What is needed = The records below hold a stretch from the line with "Since the original" through the line with "This topic is"; return exactly those lines, ends included, and nothing more.

==== Records shown ====

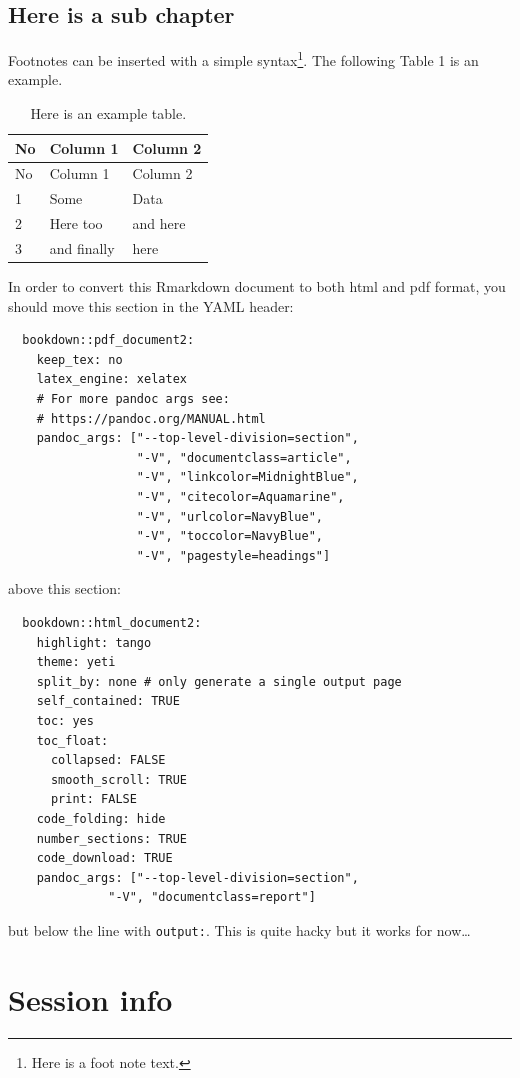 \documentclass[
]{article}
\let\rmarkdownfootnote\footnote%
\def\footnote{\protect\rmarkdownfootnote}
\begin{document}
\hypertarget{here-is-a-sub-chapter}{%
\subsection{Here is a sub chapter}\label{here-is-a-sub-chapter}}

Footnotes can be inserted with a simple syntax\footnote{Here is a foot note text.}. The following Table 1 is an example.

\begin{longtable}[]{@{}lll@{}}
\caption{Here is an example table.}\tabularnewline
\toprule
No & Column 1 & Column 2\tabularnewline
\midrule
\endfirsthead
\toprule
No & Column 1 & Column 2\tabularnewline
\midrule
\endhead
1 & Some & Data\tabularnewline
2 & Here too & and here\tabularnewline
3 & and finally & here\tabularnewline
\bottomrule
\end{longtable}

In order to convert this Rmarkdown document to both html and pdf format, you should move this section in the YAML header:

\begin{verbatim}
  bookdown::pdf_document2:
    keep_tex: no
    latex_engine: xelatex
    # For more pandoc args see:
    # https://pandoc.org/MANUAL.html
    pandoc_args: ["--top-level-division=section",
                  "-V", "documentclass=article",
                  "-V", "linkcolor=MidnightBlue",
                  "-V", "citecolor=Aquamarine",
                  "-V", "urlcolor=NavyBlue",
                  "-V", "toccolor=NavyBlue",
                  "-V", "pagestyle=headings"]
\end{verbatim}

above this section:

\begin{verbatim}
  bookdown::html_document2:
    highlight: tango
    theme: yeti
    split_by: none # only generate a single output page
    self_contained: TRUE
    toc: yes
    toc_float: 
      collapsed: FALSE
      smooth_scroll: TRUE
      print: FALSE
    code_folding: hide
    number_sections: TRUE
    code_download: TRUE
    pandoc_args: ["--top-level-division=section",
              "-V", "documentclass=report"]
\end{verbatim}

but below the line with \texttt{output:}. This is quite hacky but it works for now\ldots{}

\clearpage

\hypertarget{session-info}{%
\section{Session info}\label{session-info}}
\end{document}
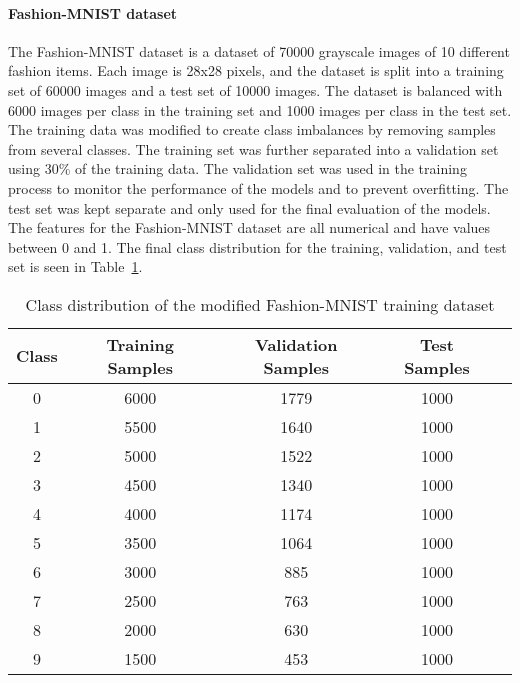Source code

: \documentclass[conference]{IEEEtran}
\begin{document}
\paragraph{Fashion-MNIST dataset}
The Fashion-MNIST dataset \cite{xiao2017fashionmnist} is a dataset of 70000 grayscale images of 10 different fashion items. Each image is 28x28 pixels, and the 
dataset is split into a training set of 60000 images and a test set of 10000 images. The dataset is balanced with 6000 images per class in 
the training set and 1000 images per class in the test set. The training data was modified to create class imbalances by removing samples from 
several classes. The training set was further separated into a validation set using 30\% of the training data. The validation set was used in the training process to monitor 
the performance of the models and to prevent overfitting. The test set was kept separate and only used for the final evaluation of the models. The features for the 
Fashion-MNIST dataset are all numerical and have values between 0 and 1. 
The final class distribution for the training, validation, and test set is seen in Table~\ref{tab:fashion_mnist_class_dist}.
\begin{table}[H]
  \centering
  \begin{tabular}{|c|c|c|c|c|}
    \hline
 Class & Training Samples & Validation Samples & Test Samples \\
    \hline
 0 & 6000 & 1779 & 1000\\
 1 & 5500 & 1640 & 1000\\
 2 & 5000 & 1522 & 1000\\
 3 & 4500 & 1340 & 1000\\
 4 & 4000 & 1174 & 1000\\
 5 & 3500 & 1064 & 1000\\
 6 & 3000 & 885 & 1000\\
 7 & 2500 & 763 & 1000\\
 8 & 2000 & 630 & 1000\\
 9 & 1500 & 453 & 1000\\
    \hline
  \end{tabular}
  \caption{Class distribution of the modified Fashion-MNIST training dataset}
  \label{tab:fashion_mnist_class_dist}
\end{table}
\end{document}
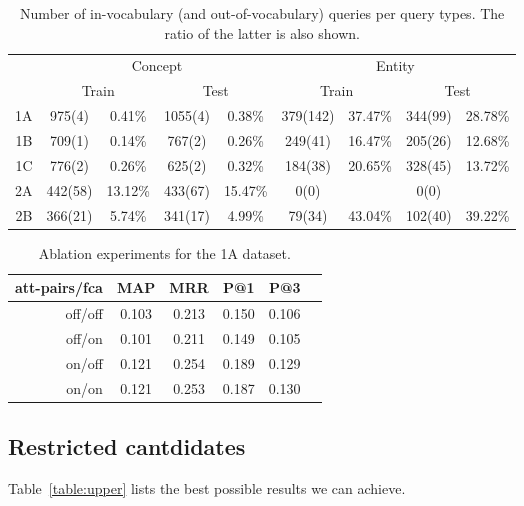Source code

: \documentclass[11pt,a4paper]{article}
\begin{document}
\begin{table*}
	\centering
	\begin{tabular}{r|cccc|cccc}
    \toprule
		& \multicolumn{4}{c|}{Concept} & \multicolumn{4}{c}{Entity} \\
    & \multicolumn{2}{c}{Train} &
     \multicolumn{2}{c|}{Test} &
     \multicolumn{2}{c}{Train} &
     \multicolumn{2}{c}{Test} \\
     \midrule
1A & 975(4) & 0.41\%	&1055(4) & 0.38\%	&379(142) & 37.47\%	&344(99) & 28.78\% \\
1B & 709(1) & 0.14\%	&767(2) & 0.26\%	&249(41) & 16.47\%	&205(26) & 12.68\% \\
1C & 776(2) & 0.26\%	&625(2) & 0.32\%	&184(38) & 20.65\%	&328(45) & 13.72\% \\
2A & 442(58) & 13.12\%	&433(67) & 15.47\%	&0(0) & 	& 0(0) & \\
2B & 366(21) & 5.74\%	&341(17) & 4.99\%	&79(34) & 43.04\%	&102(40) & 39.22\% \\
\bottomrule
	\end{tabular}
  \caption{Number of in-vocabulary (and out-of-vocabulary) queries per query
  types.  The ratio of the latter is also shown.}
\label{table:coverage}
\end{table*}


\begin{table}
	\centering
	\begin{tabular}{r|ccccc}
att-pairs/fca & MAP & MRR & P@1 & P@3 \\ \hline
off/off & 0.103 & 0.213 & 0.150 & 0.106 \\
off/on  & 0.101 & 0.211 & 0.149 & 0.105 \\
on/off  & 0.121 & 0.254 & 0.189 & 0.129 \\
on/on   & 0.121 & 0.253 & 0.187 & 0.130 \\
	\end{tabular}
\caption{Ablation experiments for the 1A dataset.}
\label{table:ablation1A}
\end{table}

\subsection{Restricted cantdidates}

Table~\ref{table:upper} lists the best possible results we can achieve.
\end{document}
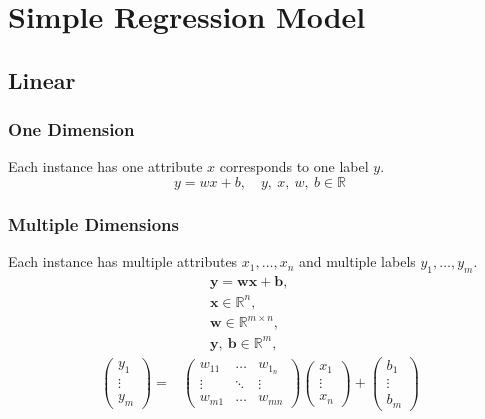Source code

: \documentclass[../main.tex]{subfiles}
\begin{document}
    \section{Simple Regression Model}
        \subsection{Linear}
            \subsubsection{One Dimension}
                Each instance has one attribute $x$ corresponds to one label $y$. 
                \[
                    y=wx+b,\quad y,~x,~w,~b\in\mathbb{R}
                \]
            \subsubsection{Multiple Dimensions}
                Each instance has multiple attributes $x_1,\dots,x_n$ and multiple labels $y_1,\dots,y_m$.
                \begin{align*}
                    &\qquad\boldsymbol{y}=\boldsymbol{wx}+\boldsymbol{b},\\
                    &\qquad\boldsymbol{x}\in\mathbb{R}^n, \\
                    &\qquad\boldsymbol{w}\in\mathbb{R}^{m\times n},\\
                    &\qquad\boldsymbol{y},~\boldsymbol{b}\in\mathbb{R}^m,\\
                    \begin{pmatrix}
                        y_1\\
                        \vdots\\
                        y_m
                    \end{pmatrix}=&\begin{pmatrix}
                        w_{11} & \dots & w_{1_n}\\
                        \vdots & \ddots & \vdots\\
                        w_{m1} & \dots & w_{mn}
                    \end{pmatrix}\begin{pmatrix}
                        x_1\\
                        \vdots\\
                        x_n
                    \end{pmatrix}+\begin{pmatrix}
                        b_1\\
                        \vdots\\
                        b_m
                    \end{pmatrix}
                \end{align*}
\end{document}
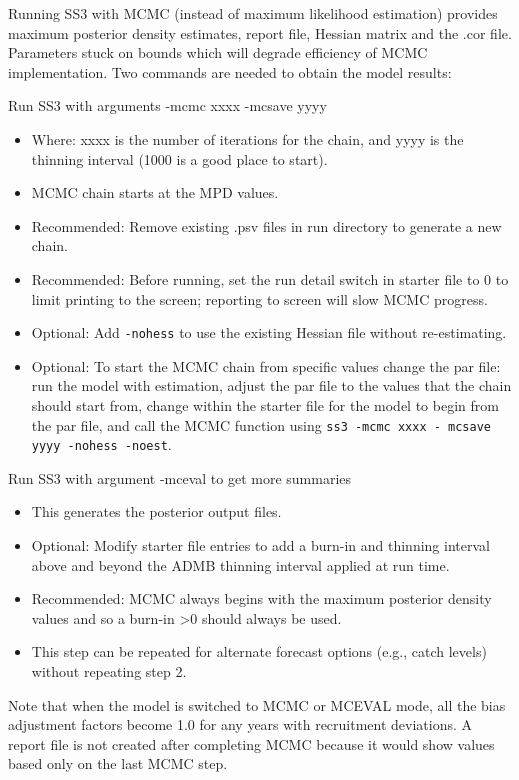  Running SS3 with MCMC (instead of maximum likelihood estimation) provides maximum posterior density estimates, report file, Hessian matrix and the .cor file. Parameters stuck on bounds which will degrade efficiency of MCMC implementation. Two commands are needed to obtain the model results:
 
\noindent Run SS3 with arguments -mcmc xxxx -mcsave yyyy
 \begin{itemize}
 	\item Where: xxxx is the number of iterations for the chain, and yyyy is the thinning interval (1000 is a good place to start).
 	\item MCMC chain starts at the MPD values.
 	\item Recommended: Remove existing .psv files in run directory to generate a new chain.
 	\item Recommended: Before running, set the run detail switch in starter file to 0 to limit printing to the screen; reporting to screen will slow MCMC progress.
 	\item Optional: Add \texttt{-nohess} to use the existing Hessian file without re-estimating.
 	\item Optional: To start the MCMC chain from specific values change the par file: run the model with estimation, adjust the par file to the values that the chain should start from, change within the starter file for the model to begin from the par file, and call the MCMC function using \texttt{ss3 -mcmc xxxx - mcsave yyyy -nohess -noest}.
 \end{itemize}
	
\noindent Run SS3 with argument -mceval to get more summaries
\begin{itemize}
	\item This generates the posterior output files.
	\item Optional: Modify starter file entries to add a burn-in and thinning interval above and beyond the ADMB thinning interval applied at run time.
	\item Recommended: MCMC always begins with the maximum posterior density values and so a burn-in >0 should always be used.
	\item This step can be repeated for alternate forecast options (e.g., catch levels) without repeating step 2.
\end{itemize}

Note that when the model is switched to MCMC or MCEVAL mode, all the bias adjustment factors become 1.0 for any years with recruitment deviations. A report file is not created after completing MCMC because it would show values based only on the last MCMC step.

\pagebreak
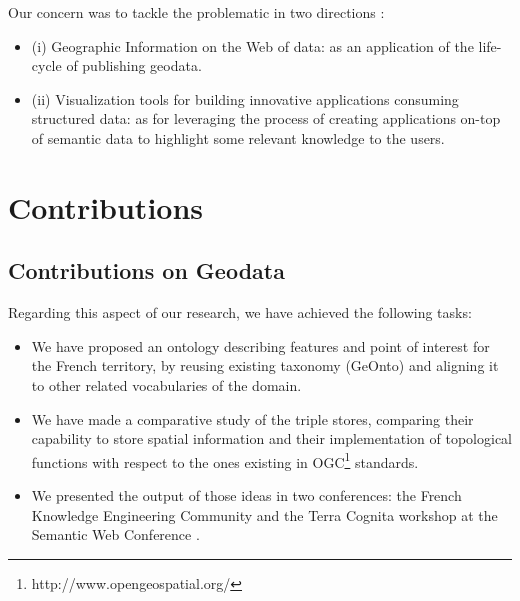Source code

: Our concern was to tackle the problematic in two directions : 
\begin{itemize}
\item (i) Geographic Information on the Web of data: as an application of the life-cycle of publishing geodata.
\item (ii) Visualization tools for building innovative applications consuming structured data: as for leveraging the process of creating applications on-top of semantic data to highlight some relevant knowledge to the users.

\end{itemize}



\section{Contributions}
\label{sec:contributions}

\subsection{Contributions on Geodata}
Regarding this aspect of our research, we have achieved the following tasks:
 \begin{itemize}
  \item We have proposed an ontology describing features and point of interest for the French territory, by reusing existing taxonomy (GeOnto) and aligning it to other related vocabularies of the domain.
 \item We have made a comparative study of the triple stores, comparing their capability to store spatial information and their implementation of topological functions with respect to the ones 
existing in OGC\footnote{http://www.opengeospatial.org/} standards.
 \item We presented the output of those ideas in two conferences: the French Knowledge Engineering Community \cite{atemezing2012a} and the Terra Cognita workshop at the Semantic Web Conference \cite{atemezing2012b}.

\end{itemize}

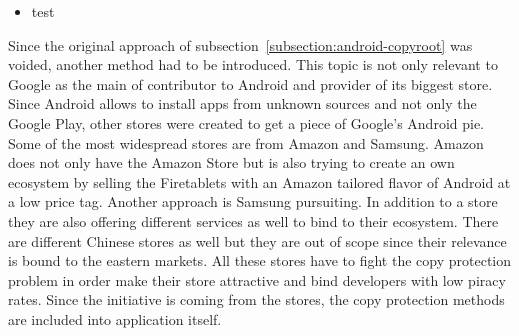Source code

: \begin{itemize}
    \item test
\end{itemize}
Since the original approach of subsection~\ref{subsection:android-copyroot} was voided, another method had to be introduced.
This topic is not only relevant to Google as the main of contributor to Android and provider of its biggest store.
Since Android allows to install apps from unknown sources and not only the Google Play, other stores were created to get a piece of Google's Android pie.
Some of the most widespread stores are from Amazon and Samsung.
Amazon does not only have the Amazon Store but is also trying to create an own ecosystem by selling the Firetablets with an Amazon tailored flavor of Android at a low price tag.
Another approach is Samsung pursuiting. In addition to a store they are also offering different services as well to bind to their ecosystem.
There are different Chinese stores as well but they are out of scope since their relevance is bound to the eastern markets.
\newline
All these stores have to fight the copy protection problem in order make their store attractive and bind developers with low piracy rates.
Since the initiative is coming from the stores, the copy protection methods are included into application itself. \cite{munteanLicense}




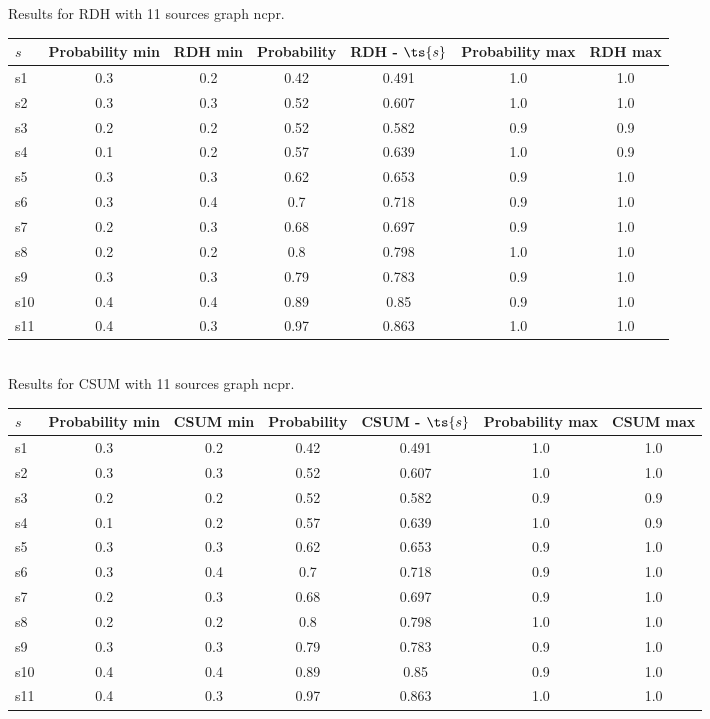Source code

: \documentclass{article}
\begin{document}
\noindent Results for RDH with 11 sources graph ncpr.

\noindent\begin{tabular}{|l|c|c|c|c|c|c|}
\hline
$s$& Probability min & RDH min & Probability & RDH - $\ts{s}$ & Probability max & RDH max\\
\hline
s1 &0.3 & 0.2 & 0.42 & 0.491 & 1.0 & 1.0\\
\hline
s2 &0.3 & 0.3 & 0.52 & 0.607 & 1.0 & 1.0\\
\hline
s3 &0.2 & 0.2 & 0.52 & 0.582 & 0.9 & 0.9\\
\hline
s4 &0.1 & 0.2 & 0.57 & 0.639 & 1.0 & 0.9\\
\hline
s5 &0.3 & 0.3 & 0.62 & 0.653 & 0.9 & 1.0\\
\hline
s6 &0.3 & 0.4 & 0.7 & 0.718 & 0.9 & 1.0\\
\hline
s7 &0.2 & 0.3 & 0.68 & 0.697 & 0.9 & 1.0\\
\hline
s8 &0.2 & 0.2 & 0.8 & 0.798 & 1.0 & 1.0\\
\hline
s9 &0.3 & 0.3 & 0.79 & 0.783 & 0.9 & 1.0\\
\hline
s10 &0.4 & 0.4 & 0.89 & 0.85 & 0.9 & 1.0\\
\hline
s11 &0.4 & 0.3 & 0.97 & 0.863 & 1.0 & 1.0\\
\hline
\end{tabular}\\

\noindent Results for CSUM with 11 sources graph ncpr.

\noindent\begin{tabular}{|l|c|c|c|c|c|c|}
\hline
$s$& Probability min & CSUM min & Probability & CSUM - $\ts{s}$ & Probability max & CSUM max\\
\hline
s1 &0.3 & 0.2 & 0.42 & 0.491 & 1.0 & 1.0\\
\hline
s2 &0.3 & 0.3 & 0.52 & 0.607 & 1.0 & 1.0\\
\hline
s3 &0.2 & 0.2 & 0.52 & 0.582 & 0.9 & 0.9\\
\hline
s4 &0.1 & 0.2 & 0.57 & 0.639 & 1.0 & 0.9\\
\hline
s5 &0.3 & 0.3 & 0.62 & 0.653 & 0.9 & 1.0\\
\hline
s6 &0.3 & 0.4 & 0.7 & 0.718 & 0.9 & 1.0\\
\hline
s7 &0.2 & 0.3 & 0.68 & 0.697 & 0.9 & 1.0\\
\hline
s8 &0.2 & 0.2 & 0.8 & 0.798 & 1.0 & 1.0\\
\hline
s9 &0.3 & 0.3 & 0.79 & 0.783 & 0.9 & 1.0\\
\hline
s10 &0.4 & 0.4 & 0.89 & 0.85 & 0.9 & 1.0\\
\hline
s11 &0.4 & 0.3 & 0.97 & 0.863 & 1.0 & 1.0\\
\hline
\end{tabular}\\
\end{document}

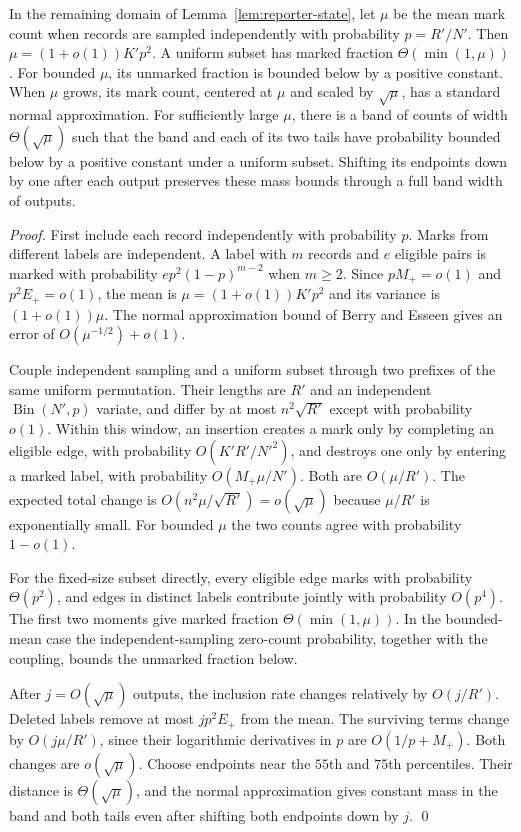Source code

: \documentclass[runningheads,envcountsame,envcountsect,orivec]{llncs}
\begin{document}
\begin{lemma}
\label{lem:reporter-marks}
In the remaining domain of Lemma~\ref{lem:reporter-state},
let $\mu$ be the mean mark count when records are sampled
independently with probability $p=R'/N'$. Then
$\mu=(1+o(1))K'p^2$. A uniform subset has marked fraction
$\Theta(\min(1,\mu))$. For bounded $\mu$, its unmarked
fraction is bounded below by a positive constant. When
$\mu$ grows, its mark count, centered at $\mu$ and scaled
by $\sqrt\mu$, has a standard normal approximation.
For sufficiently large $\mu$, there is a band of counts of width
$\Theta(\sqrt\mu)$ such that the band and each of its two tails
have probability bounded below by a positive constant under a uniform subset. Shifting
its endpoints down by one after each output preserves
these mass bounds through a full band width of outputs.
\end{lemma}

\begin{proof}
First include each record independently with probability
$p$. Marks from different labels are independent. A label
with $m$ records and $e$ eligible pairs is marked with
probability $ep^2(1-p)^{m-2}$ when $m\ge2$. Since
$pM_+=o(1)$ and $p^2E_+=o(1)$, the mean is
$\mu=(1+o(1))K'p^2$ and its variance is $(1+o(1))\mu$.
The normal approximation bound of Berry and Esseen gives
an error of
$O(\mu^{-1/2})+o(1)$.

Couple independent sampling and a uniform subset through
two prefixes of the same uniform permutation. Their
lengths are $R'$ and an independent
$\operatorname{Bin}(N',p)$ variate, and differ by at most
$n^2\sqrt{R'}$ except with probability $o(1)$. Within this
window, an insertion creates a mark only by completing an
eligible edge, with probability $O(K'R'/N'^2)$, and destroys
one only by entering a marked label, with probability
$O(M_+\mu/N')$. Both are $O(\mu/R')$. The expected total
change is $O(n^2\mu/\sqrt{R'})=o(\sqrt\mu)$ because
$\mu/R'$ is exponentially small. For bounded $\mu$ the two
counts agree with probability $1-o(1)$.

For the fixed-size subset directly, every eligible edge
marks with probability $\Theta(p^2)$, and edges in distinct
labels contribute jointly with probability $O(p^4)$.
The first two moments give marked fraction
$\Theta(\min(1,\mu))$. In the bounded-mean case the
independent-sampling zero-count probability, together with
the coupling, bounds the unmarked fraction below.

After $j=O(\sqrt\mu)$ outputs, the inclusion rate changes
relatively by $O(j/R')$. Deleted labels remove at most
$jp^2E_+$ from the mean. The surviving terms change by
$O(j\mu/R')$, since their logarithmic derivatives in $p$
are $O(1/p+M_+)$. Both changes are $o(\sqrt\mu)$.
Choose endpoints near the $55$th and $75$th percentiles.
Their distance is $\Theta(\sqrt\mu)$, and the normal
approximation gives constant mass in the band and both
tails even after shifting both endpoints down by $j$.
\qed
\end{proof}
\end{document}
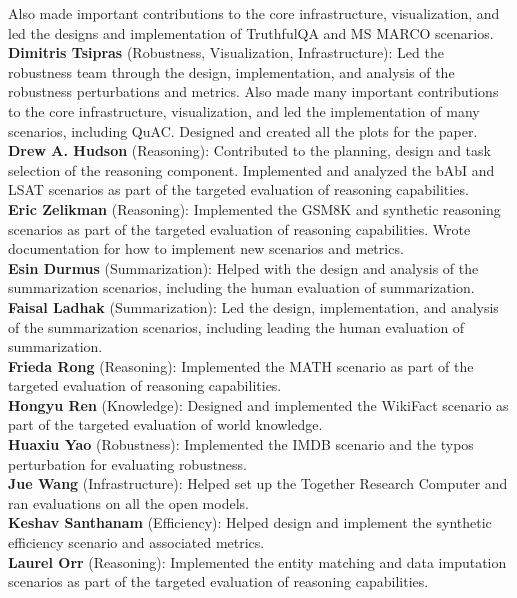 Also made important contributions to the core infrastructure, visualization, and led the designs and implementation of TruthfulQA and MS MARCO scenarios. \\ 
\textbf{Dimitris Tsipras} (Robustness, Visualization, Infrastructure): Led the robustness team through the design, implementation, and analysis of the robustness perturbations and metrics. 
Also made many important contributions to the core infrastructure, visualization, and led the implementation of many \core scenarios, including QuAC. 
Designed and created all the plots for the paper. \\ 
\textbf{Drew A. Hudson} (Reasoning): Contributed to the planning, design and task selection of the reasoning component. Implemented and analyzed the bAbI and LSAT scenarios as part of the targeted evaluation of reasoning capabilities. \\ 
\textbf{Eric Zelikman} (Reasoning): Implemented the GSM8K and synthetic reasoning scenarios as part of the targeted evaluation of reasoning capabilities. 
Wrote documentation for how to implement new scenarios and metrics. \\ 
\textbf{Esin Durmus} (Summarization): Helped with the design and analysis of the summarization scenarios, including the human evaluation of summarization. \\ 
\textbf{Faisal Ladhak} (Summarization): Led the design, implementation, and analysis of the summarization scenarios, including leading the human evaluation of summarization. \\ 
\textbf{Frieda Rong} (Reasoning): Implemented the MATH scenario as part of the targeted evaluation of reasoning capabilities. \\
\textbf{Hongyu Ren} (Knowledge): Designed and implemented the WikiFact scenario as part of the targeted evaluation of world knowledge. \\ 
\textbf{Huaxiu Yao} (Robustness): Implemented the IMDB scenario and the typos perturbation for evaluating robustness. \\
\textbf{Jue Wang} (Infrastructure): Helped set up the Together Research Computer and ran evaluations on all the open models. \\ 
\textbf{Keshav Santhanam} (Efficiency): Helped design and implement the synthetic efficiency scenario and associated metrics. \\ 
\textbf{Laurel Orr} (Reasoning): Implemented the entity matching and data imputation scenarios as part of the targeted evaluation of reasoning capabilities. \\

====

Solution below =
Since the original approach of subsection~\ref{subsection:android-copyroot} was voided, another method had to be introduced.
This topic is not only relevant to Google as the main of contributor to Android and provider of its biggest store.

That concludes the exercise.